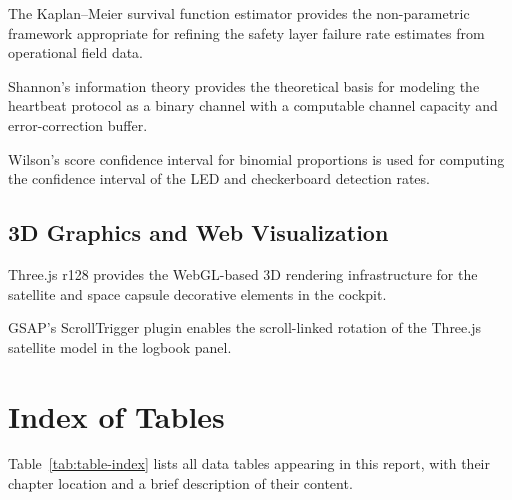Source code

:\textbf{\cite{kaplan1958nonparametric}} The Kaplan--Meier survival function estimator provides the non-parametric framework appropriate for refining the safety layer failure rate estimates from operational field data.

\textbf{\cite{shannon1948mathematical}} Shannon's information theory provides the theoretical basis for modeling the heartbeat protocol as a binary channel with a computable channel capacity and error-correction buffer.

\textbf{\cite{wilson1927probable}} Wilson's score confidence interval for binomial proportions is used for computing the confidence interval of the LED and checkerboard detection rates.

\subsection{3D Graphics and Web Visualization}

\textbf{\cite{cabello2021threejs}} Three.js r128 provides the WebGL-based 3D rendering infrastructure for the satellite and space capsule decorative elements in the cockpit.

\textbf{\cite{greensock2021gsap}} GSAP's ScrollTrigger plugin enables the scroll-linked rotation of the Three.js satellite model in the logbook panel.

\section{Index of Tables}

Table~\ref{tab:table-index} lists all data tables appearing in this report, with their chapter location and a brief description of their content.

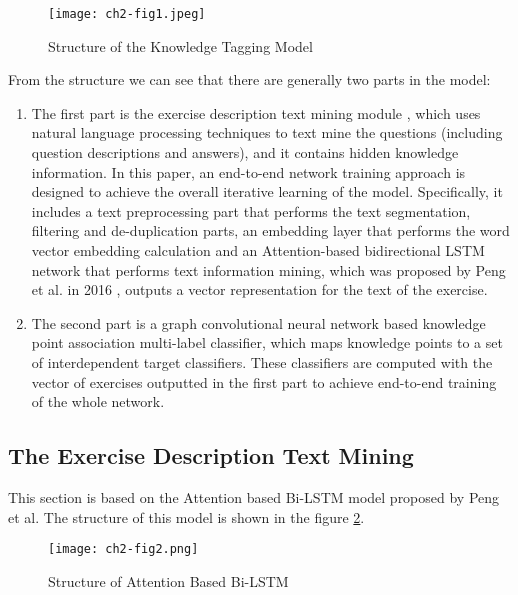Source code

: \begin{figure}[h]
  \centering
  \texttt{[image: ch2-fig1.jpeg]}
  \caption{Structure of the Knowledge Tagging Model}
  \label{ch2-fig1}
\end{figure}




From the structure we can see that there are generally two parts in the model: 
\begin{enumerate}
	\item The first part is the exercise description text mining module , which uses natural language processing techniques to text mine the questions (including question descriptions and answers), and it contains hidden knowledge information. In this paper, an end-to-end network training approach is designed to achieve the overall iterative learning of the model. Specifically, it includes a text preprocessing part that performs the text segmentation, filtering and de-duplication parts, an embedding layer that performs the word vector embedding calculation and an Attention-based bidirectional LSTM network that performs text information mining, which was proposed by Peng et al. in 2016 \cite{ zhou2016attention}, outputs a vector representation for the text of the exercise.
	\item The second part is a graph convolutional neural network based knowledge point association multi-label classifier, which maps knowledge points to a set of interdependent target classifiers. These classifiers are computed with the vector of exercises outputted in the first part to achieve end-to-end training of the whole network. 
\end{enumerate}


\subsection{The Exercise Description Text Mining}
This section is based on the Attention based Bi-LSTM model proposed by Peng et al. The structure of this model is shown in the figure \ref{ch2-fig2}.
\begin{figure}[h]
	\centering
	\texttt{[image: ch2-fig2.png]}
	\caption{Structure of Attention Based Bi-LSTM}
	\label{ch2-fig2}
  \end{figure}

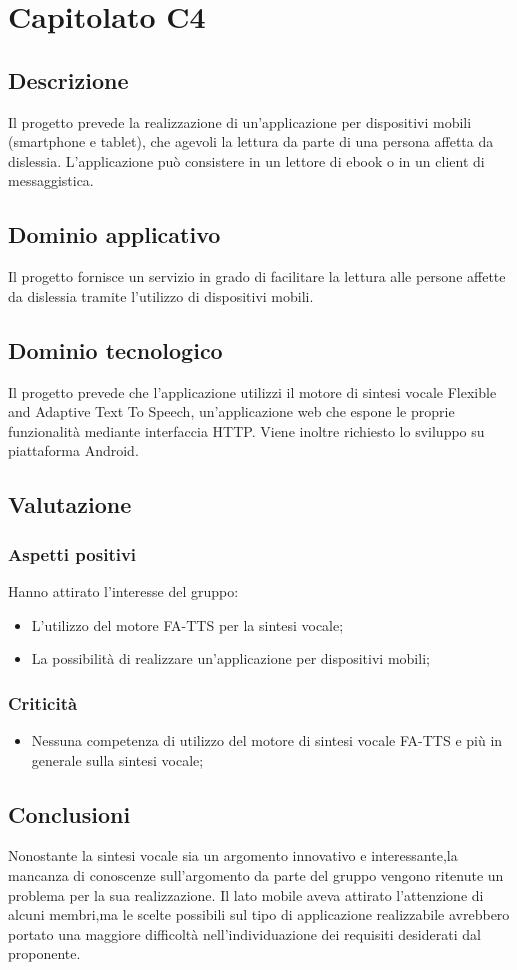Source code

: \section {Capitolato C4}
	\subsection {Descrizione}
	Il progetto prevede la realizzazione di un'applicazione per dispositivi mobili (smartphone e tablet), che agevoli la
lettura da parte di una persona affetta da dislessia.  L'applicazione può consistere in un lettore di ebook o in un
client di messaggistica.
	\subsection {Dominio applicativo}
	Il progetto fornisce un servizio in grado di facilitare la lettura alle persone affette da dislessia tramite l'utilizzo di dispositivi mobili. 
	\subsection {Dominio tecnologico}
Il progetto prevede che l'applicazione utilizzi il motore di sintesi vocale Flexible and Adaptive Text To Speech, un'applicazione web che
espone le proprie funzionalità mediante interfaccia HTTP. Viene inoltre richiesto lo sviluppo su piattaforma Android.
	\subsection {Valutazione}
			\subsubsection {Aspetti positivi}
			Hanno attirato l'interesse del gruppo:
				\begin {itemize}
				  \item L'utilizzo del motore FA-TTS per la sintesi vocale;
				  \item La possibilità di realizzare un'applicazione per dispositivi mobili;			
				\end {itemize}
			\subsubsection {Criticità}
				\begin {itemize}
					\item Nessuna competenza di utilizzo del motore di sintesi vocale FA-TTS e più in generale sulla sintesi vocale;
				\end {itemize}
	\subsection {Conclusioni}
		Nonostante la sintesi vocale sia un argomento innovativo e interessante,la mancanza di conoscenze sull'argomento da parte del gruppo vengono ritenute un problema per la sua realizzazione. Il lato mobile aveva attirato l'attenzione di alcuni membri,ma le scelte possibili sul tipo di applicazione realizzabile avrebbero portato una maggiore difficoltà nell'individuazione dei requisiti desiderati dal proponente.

= Work item =
All that belongs in your answer is the stretch of entries above from the line with "operational field data." through the line with "Graphics and Web", printed exactly.

= Output of the exercise =
:\textbf{\cite{kaplan1958nonparametric}} The Kaplan--Meier survival function estimator provides the non-parametric framework appropriate for refining the safety layer failure rate estimates from operational field data.

\textbf{\cite{shannon1948mathematical}} Shannon's information theory provides the theoretical basis for modeling the heartbeat protocol as a binary channel with a computable channel capacity and error-correction buffer.

\textbf{\cite{wilson1927probable}} Wilson's score confidence interval for binomial proportions is used for computing the confidence interval of the LED and checkerboard detection rates.

\subsection{3D Graphics and Web Visualization}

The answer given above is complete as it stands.